PROBLEM — When the line containing "6월~2020년 10월 <br /><br />" appears in the data below, begin copying there and stop only after the line containing "# 보유기술 및 사용도구".

SUPPLIED DATA —
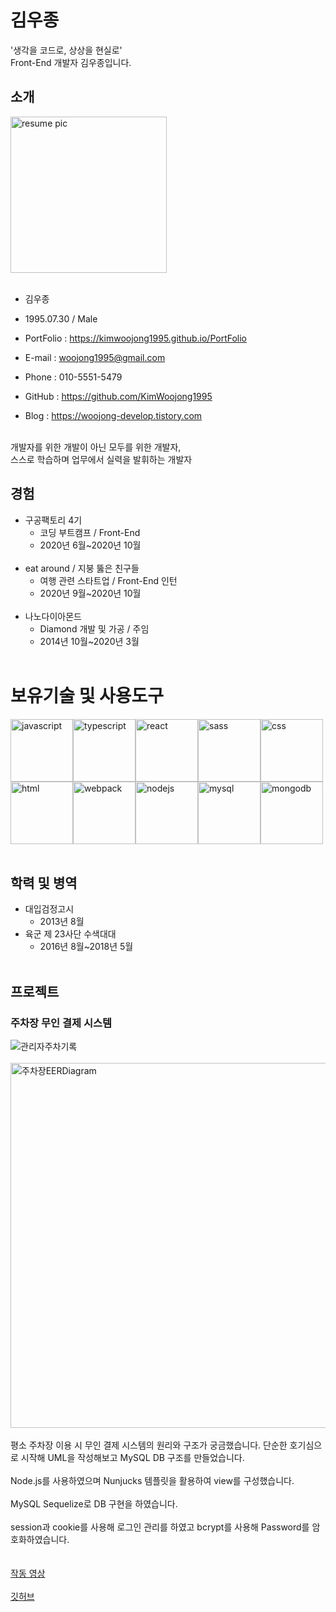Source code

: # 김우종
'생각을 코드로, 상상을 현실로' <br />
Front-End 개발자 김우종입니다.
## 소개
<img alt="resume pic" src="https://user-images.githubusercontent.com/65944245/99877290-4d385a80-2c40-11eb-9cb1-cd0d0c93f787.jpg" width="250" height="250"> <br><br>

* 김우종 <br />

* 1995.07.30 / Male <br />

* PortFolio : https://kimwoojong1995.github.io/PortFolio <br />

* E-mail : woojong1995@gmail.com <br />

* Phone : 010-5551-5479 <br />

* GitHub : https://github.com/KimWoojong1995 <br />

* Blog : https://woojong-develop.tistory.com <br /><br />

개발자를 위한 개발이 아닌 모두를 위한 개발자, <br />
스스로 학습하며 업무에서 실력을 발휘하는 개발자 <br />

## 경험
* 구공팩토리 4기
  * 코딩 부트캠프 / Front-End
  * 2020년 6월~2020년 10월 <br /><br />
* eat around / 지붕 뚫은 친구들
  * 여행 관련 스타트업 / Front-End 인턴
  * 2020년 9월~2020년 10월 <br /><br />
* 나노다이아몬드
  * Diamond 개발 및 가공 / 주임
  * 2014년 10월~2020년 3월 <br /><br />
  
# 보유기술 및 사용도구
<img alt="javascript" src="https://user-images.githubusercontent.com/65944245/99964230-552a0300-2dd6-11eb-9113-cd88b6d93463.png" width="100" height="100"><img alt="typescript" src="https://user-images.githubusercontent.com/65944245/99964243-5824f380-2dd6-11eb-870f-a72cc3ed7ba5.png" width="100" height="100"><img alt="react" src="https://user-images.githubusercontent.com/13250888/62798586-90d58680-bb19-11e9-9a82-9762725abede.png" width="100" height="100"><img alt="sass" src="https://user-images.githubusercontent.com/13250888/53627368-a2059780-3c4b-11e9-95e3-9058d6a8afc7.png" width="100" height="100"><img alt="css" src="https://user-images.githubusercontent.com/65944245/99964244-58bd8a00-2dd6-11eb-8c67-91c57fa83ed3.png" width="100" height="100"> <br />
<img alt="html" src="https://user-images.githubusercontent.com/13250888/53627363-a16d0100-3c4b-11e9-8238-56153fb041e4.png" width="100" height="100"><img alt="webpack" src="https://user-images.githubusercontent.com/65944245/99964234-565b3000-2dd6-11eb-88d7-194306bc935a.png" width="100" height="100"><img alt="nodejs" src="https://user-images.githubusercontent.com/65944245/99966292-6fb1ab80-2dd9-11eb-9f24-a234a5677855.png" width="100" height="100"><img alt="mysql" src="https://user-images.githubusercontent.com/65944245/99964238-578c5d00-2dd6-11eb-86d1-fd5bd341c766.png" width="100" height="100"><img alt="mongodb" src="https://user-images.githubusercontent.com/65944245/99964237-56f3c680-2dd6-11eb-8361-56f3c44bdef2.png" width="100" height="100"> <br /><br />

## 학력 및 병역
* 대입검정고시
   * 2013년 8월 <br />
* 육군 제 23사단 수색대대
   * 2016년 8월~2018년 5월 <br /> <br />
## 프로젝트
### 주차장 무인 결제 시스템
![관리자주차기록](https://user-images.githubusercontent.com/65944245/101732267-49417f00-3b00-11eb-91db-1ef80a0339b2.png)<br /><br />
<img width="584" alt="주차장EERDiagram" src="https://user-images.githubusercontent.com/65944245/101730741-ebac3300-3afd-11eb-80ad-6e453cfe1fae.png"><br /><br />
평소 주차장 이용 시 무인 결제 시스템의 원리와 구조가 궁금했습니다. 단순한 호기심으로 시작해 UML을 작성해보고 MySQL DB 구조를 만들었습니다.<br /><br />
Node.js를 사용하였으며 Nunjucks 템플릿을 활용하여 view를 구성했습니다.<br /><br />
MySQL Sequelize로 DB 구현을 하였습니다.<br /><br />
session과 cookie를 사용해 로그인 관리를 하였고 bcrypt를 사용해 Password를 암호화하였습니다.<br /><br /><br />
<a href="https://www.youtube.com/watch?v=rH9jyhNQZ0k">작동 영상</a> <br /><br />
<a href="https://github.com/KimWoojong1995/ParkingSystem">깃허브</a> <br />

TASK OUTPUT —
  * 2020년 6월~2020년 10월 <br /><br />
* eat around / 지붕 뚫은 친구들
  * 여행 관련 스타트업 / Front-End 인턴
  * 2020년 9월~2020년 10월 <br /><br />
* 나노다이아몬드
  * Diamond 개발 및 가공 / 주임
  * 2014년 10월~2020년 3월 <br /><br />
  
# 보유기술 및 사용도구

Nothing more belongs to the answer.